»»

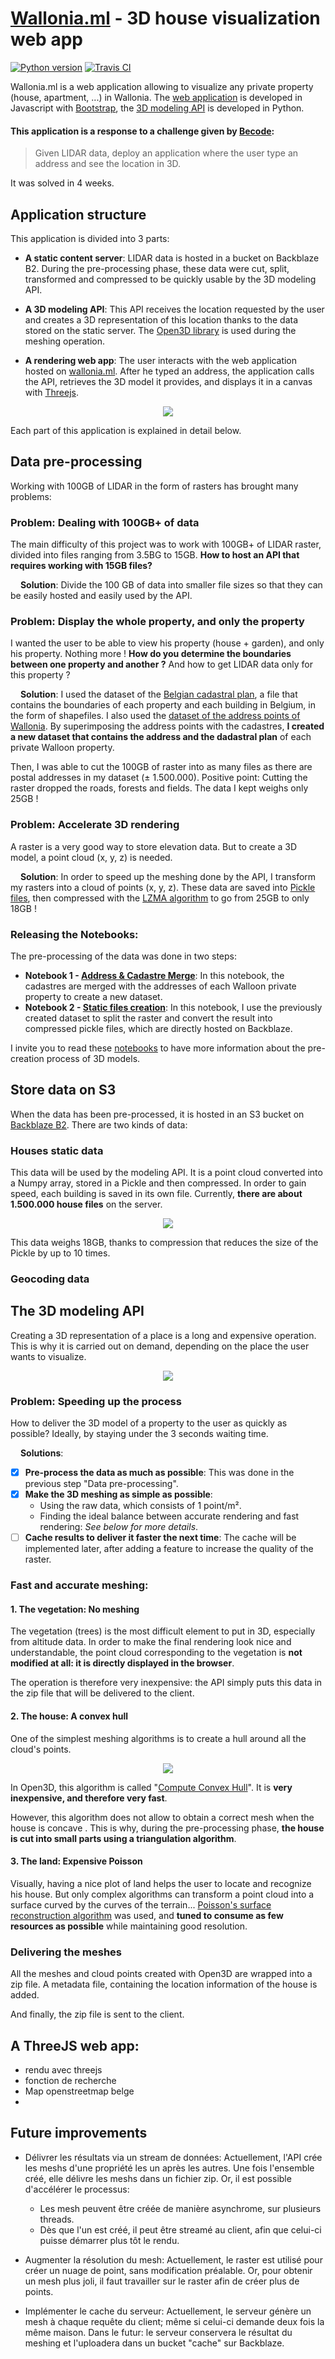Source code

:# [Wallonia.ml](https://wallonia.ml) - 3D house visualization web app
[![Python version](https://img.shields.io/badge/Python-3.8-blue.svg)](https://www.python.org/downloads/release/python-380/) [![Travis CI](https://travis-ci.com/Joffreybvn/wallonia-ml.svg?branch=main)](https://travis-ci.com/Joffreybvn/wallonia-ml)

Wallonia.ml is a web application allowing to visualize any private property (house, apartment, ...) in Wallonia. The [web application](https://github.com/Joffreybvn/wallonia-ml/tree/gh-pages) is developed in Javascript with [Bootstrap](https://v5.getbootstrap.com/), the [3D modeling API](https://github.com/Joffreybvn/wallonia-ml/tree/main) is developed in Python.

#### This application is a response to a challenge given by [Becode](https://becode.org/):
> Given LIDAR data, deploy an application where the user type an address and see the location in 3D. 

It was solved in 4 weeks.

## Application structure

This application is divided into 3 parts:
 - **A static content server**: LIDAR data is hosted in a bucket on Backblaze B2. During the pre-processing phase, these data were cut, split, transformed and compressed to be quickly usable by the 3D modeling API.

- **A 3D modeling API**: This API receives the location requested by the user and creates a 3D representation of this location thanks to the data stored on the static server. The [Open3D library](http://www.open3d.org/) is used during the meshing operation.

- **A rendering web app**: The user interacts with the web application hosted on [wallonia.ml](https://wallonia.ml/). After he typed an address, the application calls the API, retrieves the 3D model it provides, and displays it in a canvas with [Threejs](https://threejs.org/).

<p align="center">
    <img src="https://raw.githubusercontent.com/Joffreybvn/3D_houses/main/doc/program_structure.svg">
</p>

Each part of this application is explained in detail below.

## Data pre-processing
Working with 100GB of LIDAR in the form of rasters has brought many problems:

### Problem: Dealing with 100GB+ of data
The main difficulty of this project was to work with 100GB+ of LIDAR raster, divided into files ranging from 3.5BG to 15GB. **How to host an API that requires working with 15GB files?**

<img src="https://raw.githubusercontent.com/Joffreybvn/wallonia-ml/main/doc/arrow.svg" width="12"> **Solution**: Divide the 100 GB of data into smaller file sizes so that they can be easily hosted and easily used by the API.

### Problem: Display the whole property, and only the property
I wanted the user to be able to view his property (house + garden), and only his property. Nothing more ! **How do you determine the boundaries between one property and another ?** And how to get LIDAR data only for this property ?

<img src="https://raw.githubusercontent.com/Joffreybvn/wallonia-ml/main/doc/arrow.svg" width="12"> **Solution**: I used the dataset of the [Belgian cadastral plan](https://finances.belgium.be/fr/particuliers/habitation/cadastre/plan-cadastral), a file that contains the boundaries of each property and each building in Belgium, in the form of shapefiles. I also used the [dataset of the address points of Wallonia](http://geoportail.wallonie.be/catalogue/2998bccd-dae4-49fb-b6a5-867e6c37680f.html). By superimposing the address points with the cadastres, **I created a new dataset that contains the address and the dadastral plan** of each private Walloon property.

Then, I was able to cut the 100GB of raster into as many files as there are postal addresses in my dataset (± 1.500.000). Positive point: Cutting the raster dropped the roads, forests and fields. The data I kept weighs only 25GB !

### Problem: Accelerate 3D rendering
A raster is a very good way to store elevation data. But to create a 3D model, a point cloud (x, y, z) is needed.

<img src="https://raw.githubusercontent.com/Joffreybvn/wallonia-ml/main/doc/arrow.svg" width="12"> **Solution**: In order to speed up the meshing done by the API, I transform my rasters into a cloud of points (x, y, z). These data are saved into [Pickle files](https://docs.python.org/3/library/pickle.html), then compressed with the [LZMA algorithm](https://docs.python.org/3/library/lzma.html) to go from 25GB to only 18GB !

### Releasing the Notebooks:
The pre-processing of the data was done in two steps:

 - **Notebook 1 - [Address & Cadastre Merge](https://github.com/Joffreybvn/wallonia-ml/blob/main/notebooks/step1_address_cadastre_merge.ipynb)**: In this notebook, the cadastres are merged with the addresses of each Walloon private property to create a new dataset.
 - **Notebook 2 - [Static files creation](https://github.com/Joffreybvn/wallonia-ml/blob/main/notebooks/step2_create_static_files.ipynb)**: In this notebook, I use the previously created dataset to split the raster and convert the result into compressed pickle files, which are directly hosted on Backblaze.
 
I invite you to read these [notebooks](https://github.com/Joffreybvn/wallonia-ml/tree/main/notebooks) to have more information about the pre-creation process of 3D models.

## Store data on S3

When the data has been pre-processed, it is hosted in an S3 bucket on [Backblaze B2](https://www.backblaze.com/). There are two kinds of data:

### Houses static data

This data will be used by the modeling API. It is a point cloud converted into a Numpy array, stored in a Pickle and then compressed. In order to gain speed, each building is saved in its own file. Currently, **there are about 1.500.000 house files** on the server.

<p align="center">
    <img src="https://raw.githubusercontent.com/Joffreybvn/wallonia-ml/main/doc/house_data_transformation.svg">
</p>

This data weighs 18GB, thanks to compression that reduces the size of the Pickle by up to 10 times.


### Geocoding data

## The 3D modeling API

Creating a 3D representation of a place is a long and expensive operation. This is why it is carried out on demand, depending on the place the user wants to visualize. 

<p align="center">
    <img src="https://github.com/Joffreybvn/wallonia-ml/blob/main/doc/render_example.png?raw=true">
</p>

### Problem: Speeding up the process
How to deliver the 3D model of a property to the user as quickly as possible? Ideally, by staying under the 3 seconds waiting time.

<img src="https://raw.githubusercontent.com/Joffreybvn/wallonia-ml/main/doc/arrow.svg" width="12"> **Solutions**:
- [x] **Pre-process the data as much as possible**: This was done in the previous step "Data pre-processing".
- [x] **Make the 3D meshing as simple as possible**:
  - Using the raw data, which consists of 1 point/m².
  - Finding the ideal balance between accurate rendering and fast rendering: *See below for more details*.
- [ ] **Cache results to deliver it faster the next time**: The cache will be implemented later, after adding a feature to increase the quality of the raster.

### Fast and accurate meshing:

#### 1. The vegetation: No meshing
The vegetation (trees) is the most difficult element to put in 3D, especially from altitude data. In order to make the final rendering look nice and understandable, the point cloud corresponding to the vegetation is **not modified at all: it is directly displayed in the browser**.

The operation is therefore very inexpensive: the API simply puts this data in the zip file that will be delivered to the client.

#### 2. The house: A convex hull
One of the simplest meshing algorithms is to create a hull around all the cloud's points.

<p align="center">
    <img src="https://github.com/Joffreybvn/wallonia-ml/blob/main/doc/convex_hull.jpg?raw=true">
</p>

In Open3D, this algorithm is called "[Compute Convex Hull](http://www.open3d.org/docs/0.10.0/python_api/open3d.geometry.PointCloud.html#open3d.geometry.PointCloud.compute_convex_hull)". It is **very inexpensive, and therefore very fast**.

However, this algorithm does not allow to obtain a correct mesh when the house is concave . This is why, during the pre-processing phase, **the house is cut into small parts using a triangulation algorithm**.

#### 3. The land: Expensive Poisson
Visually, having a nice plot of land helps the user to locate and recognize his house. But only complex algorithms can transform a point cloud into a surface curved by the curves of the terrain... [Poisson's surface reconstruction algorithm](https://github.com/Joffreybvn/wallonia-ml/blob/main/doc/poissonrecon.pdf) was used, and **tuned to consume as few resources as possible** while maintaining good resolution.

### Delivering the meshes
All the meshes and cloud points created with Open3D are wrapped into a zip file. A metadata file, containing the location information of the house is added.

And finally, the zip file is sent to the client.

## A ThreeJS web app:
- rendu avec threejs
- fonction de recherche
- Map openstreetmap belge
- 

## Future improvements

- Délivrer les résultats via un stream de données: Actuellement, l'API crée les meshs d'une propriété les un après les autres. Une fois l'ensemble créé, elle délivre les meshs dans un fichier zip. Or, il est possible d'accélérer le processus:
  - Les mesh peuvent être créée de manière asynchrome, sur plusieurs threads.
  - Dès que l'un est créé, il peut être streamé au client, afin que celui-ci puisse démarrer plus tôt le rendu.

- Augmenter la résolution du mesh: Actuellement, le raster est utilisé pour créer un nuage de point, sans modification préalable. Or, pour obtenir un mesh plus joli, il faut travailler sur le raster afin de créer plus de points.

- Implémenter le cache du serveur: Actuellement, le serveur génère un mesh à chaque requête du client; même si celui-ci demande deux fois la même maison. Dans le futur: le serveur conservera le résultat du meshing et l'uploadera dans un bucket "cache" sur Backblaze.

««
»»

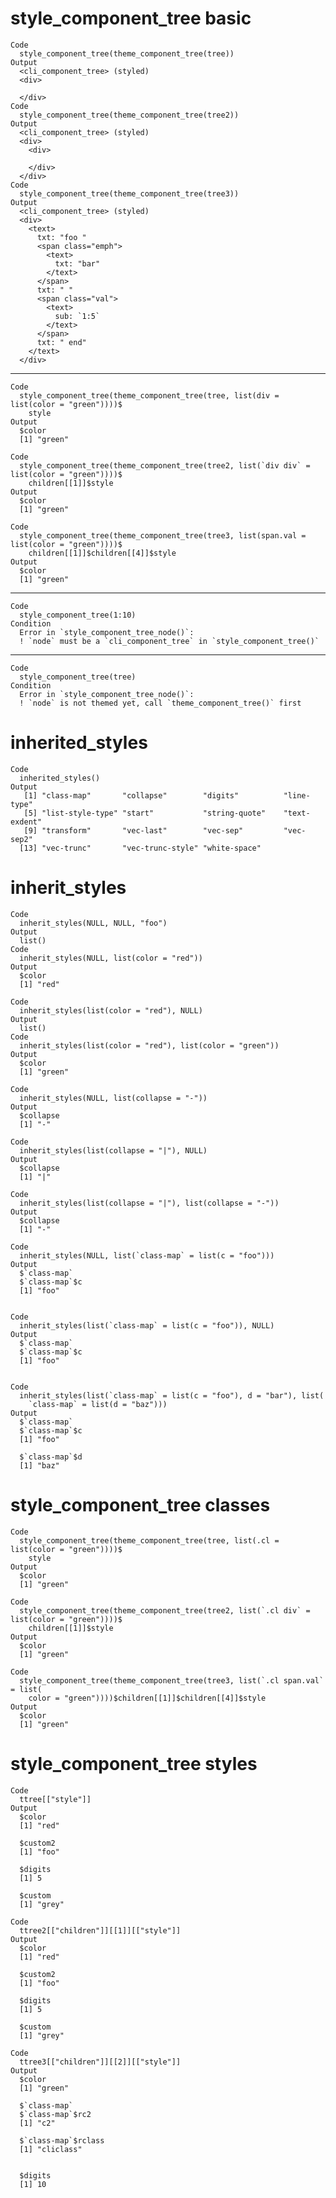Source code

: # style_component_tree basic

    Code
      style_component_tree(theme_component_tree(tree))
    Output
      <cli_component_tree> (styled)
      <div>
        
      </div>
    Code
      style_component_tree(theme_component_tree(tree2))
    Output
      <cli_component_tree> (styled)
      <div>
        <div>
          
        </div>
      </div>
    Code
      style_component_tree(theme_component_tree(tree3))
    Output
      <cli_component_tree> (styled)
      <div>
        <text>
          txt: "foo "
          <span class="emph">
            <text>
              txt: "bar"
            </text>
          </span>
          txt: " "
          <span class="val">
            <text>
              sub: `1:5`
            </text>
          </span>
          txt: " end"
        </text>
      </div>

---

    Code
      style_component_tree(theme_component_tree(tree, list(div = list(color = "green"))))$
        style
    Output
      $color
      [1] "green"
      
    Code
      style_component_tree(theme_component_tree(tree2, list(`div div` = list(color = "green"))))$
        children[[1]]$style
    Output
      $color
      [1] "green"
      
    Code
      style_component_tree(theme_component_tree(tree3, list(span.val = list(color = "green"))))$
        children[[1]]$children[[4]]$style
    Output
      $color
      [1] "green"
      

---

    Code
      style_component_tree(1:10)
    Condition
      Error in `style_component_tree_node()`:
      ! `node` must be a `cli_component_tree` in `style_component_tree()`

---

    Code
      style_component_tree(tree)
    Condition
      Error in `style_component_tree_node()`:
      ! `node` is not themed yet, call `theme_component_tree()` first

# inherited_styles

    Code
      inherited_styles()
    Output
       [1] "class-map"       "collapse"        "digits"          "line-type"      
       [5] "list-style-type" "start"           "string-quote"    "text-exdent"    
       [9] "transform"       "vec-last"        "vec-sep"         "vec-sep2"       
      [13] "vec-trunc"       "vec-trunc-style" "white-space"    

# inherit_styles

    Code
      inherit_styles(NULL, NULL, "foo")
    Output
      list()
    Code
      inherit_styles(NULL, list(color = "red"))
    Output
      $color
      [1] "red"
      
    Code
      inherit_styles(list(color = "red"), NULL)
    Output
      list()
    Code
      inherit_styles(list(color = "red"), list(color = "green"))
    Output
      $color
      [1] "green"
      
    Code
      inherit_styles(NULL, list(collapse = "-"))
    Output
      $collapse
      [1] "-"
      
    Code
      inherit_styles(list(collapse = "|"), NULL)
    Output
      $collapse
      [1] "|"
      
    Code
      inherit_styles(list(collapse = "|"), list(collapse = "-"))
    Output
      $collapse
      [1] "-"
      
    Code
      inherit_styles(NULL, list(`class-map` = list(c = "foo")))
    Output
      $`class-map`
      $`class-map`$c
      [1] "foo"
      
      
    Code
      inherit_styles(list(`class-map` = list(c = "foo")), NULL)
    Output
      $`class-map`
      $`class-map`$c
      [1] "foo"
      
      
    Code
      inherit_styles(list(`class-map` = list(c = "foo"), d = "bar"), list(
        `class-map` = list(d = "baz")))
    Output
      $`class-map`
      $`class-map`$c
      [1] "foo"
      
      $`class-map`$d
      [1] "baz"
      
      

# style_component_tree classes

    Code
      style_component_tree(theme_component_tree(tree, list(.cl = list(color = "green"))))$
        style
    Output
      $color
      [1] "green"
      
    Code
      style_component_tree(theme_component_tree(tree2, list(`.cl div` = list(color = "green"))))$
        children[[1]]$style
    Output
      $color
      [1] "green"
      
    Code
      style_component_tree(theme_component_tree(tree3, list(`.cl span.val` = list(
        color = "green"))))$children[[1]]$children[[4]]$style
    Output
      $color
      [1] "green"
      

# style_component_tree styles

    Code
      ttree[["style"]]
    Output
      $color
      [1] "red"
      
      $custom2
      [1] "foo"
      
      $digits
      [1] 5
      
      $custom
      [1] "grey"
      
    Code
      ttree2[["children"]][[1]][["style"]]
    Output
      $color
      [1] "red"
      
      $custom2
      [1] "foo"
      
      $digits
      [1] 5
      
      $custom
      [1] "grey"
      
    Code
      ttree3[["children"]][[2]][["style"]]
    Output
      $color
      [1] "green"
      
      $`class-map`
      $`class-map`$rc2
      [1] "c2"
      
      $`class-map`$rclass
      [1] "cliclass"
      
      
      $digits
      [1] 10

««

§ EXERCISE PROMPT
Could you reproduce exactly the lines of the entries above, from the one with "### Delivering the meshes" through the one with "## A ThreeJS", and nothing else?

§ SOLUTION TO THIS PROBLEM
### Delivering the meshes
All the meshes and cloud points created with Open3D are wrapped into a zip file. A metadata file, containing the location information of the house is added.

And finally, the zip file is sent to the client.

## A ThreeJS web app:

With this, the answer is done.